Another data-driven approach was used within the classification and regression tree (CART) methodology to identify profiles of patients with different risks of respiratory distress based on the same covariates input into the logistic regression model. . partitioning. The minimum number of observations at each terminal node was set to 20 to ensure sufficient observations at the nodes to properly perform further analysis.
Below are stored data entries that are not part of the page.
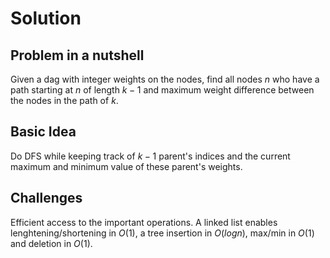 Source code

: # Solution

## Problem in a nutshell

Given a dag with integer weights on the nodes, find all nodes $n$ who have a path starting at $n$ of length $k-1$ and maximum weight difference between the nodes in the path of $k$.

## Basic Idea

Do DFS while keeping track of $k-1$ parent's indices and the current maximum and minimum value of these parent's weights.

## Challenges

Efficient access to the important operations. A linked list enables lenghtening/shortening in $O(1)$, a tree insertion in $O(log n)$, max/min in $O(1)$ and deletion in $O(1)$.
Finally, we also used a Bayesian network (BN) approach to investigate the dependency structure among all variables included in the CART analysis. A BN is a probabilistic graphical model that shows the relationships between variables by means of a set of nodes that are variables and the arcs that represent the relationships between them. Disconnected nodes represent variables that are conditionally independent of each other. The arc directionality is such that the directed cycle is not included in the graph. A BN is therefore considered a directed acyclic graph (DAG), and the parameters of the model represent the conditional probability distribution of each node for each combination of values of the previous nodes.13.
The purpose of using BN in this work is to learn the dependence structure directly from the data, but to filter out the infeasible directions of the variables. The network structure has been estimated from the data by a hill-climbing algorithm using the Akaike Information Criterion score function.
This approach is essential to uncovering the complex interrelationships between variables and gaining better insight into the mechanisms involved in Covid-19 disease progression. Whereas the CART analysis reports the best predictors and best splits and allows us to classify patients based on the outcome, the BN approach emphasizes how variables are related across multivariate structures before. are reported here to consolidate the analysis of Furthermore, the BN allows better interpretation of the results obtained from multivariate logistic and CART models, allows for in-depth investigation of the role of several covariates on the results, and suggests that the conditioning of one or more variables is the network Evaluate how it affects and propagates to other variables in .
Setting the value of one or more variables in the network updates the conditional probability distribution to reflect it. This update is known as evidence propagation. Based on the estimated network, you can explore different possible scenarios by inserting and propagating new evidence in one or more variables throughout the network. Various diagnostic checks were performed to explore the impact of the evidence on the distribution of the target variable using ‘what-if’ sensitivity scenarios.14.
Risk was reported as hazard ratio (HR) or odds ratio (OR) with 95% Cis (Wald calculation). AP values < 0.05 were considered significant. All analyzes were performed using the R statistical software (version 4.0.4; https://cran.r-project.org/index.html). We implemented ST and CART analysis using the R package rpart. This procedure applies the Leblanc-Crowley splitting rule. R package bnlearn15 and grain16 It was used to train the network and perform the inference required to compute conditional probabilities.